(DATA SUPPLIED begins)
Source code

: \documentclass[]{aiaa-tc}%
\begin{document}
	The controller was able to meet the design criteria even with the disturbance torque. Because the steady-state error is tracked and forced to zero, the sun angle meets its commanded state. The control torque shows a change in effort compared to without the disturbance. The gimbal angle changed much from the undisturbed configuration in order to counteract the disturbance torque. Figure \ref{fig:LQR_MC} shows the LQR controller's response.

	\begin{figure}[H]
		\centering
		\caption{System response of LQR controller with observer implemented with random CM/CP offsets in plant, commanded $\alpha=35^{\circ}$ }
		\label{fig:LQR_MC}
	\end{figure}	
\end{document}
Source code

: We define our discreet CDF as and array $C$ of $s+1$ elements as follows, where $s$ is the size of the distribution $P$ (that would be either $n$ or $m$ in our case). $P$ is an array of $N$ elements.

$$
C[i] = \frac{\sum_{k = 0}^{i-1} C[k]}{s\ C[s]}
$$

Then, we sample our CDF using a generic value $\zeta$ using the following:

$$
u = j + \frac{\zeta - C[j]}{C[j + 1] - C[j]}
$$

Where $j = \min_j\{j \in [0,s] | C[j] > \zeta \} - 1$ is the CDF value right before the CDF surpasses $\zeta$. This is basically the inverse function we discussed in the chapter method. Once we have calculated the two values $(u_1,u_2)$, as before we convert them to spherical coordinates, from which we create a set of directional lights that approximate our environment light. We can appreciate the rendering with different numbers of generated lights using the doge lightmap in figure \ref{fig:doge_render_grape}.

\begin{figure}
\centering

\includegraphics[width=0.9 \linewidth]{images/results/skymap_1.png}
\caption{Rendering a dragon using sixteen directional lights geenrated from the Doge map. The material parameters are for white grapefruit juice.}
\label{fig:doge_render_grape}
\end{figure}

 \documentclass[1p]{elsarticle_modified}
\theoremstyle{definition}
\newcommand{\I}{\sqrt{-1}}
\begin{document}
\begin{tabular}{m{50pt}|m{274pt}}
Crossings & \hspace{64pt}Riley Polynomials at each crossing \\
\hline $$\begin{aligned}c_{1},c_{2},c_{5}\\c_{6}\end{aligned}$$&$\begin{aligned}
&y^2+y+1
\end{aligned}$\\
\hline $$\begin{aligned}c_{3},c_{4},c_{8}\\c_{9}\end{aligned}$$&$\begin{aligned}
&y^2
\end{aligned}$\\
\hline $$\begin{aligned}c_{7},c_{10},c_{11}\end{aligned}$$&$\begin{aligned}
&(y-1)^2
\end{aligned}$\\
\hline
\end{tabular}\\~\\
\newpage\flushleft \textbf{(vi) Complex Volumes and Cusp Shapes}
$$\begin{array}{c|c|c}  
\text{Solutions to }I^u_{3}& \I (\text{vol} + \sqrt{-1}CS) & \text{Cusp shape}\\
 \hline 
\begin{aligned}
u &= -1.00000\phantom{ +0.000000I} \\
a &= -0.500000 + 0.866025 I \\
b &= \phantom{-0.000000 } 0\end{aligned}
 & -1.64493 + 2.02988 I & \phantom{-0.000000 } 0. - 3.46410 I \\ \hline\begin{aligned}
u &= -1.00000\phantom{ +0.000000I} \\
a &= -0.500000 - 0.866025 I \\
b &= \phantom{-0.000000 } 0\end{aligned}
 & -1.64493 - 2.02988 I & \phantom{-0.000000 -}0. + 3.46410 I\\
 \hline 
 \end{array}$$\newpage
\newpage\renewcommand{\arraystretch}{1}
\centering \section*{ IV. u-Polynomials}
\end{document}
(DATA SUPPLIED ends)
* WHAT YOU NEED TO DO
When you copy the material, keep every line exactly as it stands.

* EXERCISE RESULT
Source code

: \documentclass[]{aiaa-tc}%
\begin{document}
	The controller was able to meet the design criteria even with the disturbance torque. Because the steady-state error is tracked and forced to zero, the sun angle meets its commanded state. The control torque shows a change in effort compared to without the disturbance. The gimbal angle changed much from the undisturbed configuration in order to counteract the disturbance torque. Figure \ref{fig:LQR_MC} shows the LQR controller's response.

	\begin{figure}[H]
		\centering
		\caption{System response of LQR controller with observer implemented with random CM/CP offsets in plant, commanded $\alpha=35^{\circ}$ }
		\label{fig:LQR_MC}
	\end{figure}	
\end{document}
Source code

: We define our discreet CDF as and array $C$ of $s+1$ elements as follows, where $s$ is the size of the distribution $P$ (that would be either $n$ or $m$ in our case). $P$ is an array of $N$ elements.

$$
C[i] = \frac{\sum_{k = 0}^{i-1} C[k]}{s\ C[s]}
$$

Then, we sample our CDF using a generic value $\zeta$ using the following:

$$
u = j + \frac{\zeta - C[j]}{C[j + 1] - C[j]}
$$

Where $j = \min_j\{j \in [0,s] | C[j] > \zeta \} - 1$ is the CDF value right before the CDF surpasses $\zeta$. This is basically the inverse function we discussed in the chapter method. Once we have calculated the two values $(u_1,u_2)$, as before we convert them to spherical coordinates, from which we create a set of directional lights that approximate our environment light. We can appreciate the rendering with different numbers of generated lights using the doge lightmap in figure \ref{fig:doge_render_grape}.

\begin{figure}
\centering

\includegraphics[width=0.9 \linewidth]{images/results/skymap_1.png}
\caption{Rendering a dragon using sixteen directional lights geenrated from the Doge map. The material parameters are for white grapefruit juice.}
\label{fig:doge_render_grape}
\end{figure}

 \documentclass[1p]{elsarticle_modified}
\theoremstyle{definition}
\newcommand{\I}{\sqrt{-1}}
\begin{document}
\begin{tabular}{m{50pt}|m{274pt}}
Crossings & \hspace{64pt}Riley Polynomials at each crossing \\
\hline $$\begin{aligned}c_{1},c_{2},c_{5}\\c_{6}\end{aligned}$$&$\begin{aligned}
&y^2+y+1
\end{aligned}$\\
\hline $$\begin{aligned}c_{3},c_{4},c_{8}\\c_{9}\end{aligned}$$&$\begin{aligned}
&y^2
\end{aligned}$\\
\hline $$\begin{aligned}c_{7},c_{10},c_{11}\end{aligned}$$&$\begin{aligned}
&(y-1)^2
\end{aligned}$\\
\hline
\end{tabular}\\~\\
\newpage\flushleft \textbf{(vi) Complex Volumes and Cusp Shapes}
$$\begin{array}{c|c|c}  
\text{Solutions to }I^u_{3}& \I (\text{vol} + \sqrt{-1}CS) & \text{Cusp shape}\\
 \hline 
\begin{aligned}
u &= -1.00000\phantom{ +0.000000I} \\
a &= -0.500000 + 0.866025 I \\
b &= \phantom{-0.000000 } 0\end{aligned}
 & -1.64493 + 2.02988 I & \phantom{-0.000000 } 0. - 3.46410 I \\ \hline\begin{aligned}
u &= -1.00000\phantom{ +0.000000I} \\
a &= -0.500000 - 0.866025 I \\
b &= \phantom{-0.000000 } 0\end{aligned}
 & -1.64493 - 2.02988 I & \phantom{-0.000000 -}0. + 3.46410 I\\
 \hline 
 \end{array}$$\newpage
\newpage\renewcommand{\arraystretch}{1}
\centering \section*{ IV. u-Polynomials}
\end{document}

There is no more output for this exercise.